CSI-Vorsitzender Hezel zu Anschlagsplänen auf Botschaft: „Bundesregierung muss handeln“

Israelische Botschaft in Berlin
Ein abgelehnter Asylbewerber aus Libyen soll einen Anschlag auf die israelische Botschaft in Berlin geplant haben. Foto: Fridolin freudenfett (Peter Kuley) | Wikipedia, CC BY-SA 3.0

„Der Anschlag auf das Generalkonsulat in München und nun die bekanntgewordenen Anschlagspläne auf die israelische Botschaft in Berlin erschüttern das Sicherheitsempfinden aller in Deutschland lebenden Juden. Dieser Zustand ist nicht hinnehmbar.“ Das erklärte der Vorsitzende von Christen an der Seite Israels (CSI), Luca Hezel, nach Bekanntwerden der Anschlagspläne auf die israelische Botschaft. Er fügte hinzu, „wir fordern alle relevanten politischen Akteure dazu auf, den Gefahren für jüdische Menschen und damit auch den Gefahren für unsere freie Gesellschaft entschlossen entgegenzutreten – in Wort und Tat.“

Beide Anschlagsziele gehörten in Deutschland zu den am besten bewachten. Neben dem Ziel, viel Schaden anzurichten, gehe es bei solchen Anschlagsplänen auch darum, das Sicherheitsempfinden von Juden und Israelis in Deutschland empfindlich zu erschüttern. „Dem muss die Bundesregierung mit allen Mitteln entgegentreten“, forderte Hezel. Christen an der Seite Israels sei dankbar, dass der Attentatsplan auf die Botschaft rechtzeitig aufgedeckt werden konnte.

Am Samstag hatte die Bundesanwaltschaft in Bernau bei Berlin einen abgelehnten Asylbewerber aus Libyen festnehmen lassen, der einen Anschlag mit Schusswaffen auf die israelische Botschaft geplant haben soll.

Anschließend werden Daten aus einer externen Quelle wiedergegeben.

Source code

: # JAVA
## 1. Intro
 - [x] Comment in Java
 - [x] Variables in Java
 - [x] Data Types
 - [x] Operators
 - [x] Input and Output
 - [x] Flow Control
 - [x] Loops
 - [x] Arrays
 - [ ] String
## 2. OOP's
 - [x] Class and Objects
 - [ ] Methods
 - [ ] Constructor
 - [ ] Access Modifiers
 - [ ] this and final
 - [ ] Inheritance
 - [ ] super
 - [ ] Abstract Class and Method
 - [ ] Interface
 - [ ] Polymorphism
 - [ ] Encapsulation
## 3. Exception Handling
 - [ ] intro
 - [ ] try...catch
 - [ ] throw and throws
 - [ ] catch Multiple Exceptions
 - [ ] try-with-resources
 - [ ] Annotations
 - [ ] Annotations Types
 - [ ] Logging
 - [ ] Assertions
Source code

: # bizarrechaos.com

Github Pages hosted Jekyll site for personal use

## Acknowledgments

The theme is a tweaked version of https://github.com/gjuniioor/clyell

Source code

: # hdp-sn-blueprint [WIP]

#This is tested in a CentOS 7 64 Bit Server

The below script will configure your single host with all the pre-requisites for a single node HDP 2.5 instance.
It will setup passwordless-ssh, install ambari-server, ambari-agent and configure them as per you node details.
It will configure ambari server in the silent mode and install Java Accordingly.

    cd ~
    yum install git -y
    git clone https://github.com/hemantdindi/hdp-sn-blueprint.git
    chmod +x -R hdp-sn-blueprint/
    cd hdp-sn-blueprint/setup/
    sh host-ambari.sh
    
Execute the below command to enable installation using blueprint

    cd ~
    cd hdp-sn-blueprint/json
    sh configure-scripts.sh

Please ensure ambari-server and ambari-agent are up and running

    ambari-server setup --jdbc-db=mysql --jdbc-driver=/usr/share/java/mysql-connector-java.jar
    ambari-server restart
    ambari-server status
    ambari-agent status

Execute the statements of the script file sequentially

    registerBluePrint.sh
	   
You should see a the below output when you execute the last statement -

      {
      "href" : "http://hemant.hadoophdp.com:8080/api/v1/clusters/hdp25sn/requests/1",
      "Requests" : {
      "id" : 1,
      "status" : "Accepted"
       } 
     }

Wie die Bundesanwaltschaft in einer Pressemitteilung erklärte, wurde gegen den Mann, einen Unterstützer der terroristischen Vereinigung „Islamischer Staat (IS)“, Haftbefehl erlassen. 

Am 5. September hatte ein 18-Jähriger aus Österreich mehrere Schüsse auf das israelische Generalkonsulat in München abgefeuert. Bei dem Anschlag wurde niemand verletzt. Der Schütze wurde von Sicherheitskräften neutralisiert und erlag später seinen Verletzungen.